• WORK ORDER:
Within the data below, how many lines contain "OXResourceServicePortType"? Reply with the number only.

[ENTRIES PROVIDED]

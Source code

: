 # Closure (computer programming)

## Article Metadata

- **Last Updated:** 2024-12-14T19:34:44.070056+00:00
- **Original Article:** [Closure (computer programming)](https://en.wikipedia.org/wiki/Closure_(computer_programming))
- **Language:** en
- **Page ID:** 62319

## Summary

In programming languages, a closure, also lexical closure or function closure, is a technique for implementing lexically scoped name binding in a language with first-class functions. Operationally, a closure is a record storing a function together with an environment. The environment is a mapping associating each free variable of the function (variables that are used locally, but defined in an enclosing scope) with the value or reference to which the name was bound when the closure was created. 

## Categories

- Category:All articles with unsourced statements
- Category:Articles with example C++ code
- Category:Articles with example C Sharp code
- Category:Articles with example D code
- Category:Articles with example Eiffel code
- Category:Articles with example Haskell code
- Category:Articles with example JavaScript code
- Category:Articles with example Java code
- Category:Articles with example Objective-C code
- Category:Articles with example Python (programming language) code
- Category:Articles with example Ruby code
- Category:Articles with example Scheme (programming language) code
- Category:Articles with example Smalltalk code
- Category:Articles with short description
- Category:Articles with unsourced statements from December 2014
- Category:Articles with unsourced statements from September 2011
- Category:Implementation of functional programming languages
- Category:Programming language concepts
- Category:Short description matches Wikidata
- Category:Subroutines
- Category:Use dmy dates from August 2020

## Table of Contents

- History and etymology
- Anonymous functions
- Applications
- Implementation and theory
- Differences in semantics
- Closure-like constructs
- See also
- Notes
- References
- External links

[/ENTRIES PROVIDED]
[ENTRIES PROVIDED]

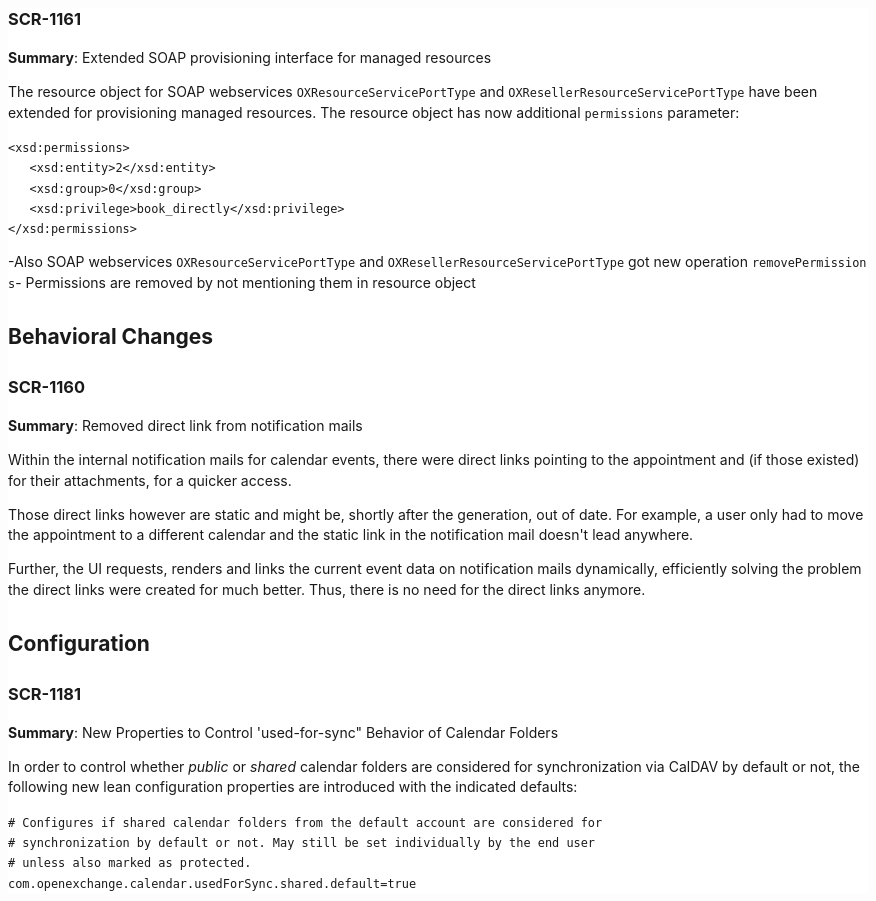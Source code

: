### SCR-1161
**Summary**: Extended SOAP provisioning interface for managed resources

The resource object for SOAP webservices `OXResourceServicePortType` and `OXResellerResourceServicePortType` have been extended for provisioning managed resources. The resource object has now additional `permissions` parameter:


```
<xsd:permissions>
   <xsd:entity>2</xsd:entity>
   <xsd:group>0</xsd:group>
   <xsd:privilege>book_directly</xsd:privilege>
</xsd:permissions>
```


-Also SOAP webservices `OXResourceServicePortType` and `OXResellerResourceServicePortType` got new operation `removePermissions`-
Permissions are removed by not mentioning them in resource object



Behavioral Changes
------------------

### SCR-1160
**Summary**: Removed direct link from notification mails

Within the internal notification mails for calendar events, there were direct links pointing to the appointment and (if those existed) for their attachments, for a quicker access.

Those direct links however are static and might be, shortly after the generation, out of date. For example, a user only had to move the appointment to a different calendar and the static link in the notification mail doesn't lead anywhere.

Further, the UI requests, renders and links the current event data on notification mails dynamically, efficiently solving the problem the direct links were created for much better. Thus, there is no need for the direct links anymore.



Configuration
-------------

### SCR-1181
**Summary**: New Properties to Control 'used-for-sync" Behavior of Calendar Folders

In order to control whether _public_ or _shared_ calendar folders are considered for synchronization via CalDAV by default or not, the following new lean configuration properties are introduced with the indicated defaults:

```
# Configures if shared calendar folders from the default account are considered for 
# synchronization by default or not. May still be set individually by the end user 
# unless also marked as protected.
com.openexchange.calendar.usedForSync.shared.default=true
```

[/ENTRIES PROVIDED]

• SOLUTION FOR THIS TASK:
2